WORK REQUIRED
Filter the material, keeping only lines with the word "document".

MATERIAL FOR THIS TASK
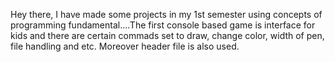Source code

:Hey there, I have made some projects in my 1st semester using concepts of programming fundamental....The first console based game is interface for kids and there are certain commads set to draw, change color, width of pen, file handling and etc. Moreover header file is also used. 

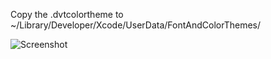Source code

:Copy the .dvtcolortheme to ~/Library/Developer/Xcode/UserData/FontAndColorThemes/

![Screenshot](https://raw.github.com/mhallendal/the-grid-theme/master/Xcode4/xcode.png)
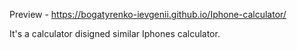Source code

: Preview - https://bogatyrenko-ievgenii.github.io/Iphone-calculator/

It's a calculator disigned similar Iphones calculator.
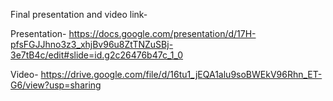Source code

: Final presentation and video link- 

Presentation- https://docs.google.com/presentation/d/17H-pfsFGJJhno3z3_xhjBv96u8ZtTNZuSBj-3e7tB4c/edit#slide=id.g2c26476b47c_1_0

Video- https://drive.google.com/file/d/16tu1_jEQA1alu9soBWEkV96Rhn_ET-G6/view?usp=sharing

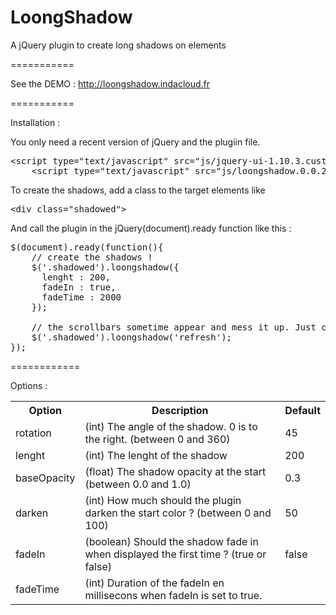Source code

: LoongShadow
===========

A jQuery plugin to create long shadows on elements

===========

See the DEMO : <a href="http://loongshadow.indacloud.fr">http://loongshadow.indacloud.fr</a>

===========

Installation :

You only need a recent version of jQuery and the plugiin file.

<pre>&lt;script type="text/javascript" src="js/jquery-ui-1.10.3.custom.min.js"&gt;&lt;/script&gt;
    &lt;script type="text/javascript" src="js/loongshadow.0.0.2.js"&gt;&lt;/script&gt;
</pre>

To create the shadows, add a class to the target elements like <pre>&lt;div class="shadowed"&gt;</pre>

And call the plugin in the jQuery(document).ready function like this :

<pre>
$(document).ready(function(){
	// create the shadows !
	$('.shadowed').loongshadow({
	  lenght : 200,
	  fadeIn : true,
	  fadeTime : 2000
	});

	// the scrollbars sometime appear and mess it up. Just call the refresh method.
	$('.shadowed').loongshadow('refresh');
});
</pre>

============

Options :

<table>
	<tr>
		<th>Option</th>
		<th>Description</th>
		<th>Default</th>
	</tr>
	<tr>
		<td>rotation</td>
		<td>(int) The angle of the shadow. 0 is to the right. (between 0 and 360)</td>
		<td>45</td>
	</tr>
	<tr>
		<td>lenght</td>
		<td>(int) The lenght of the shadow</td>
		<td>200</td>
	</tr>
	<tr>
		<td>baseOpacity</td>
		<td>(float) The shadow opacity at the start (between 0.0 and 1.0)</td>
		<td>0.3</td>
	</tr>
	<tr>
		<td>darken</td>
		<td>(int) How much should the plugin darken the start color ? (between 0 and 100)</td>
		<td>50</td>
	</tr>
	<tr>
		<td>fadeIn</td>
		<td>(boolean) Should the shadow fade in when displayed the first time ? (true or false)</td>
		<td>false</td>
	</tr>
	<tr>
		<td>fadeTime</td>
		<td>(int) Duration of the fadeIn en millisecons when fadeIn is set to true.</td>
	</tr>
</table>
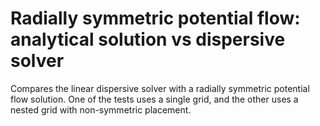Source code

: # Radially symmetric potential flow: analytical solution vs dispersive solver

Compares the linear dispersive solver with a radially symmetric potential flow
solution. One of the tests uses a single grid, and the other uses a nested grid
with non-symmetric placement.
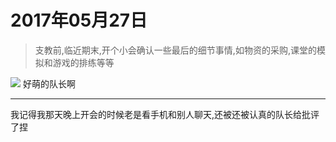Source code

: <link href="../../../css/style.css" rel="stylesheet" >

# 2017年05月27日

> 支教前,临近期末,开个小会确认一些最后的细节事情,如物资的采购,课堂的模拟和游戏的排练等等

![](https://yumiao-static.oss-cn-beijing.aliyuncs.com/image/2017/05/27/IMG_1.JPG)
好萌的队长啊

---

我记得我那天晚上开会的时候老是看手机和别人聊天,还被还被认真的队长给批评了捏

TASK RESULT
And call the plugin in the jQuery(document).ready function like this :
$(document).ready(function(){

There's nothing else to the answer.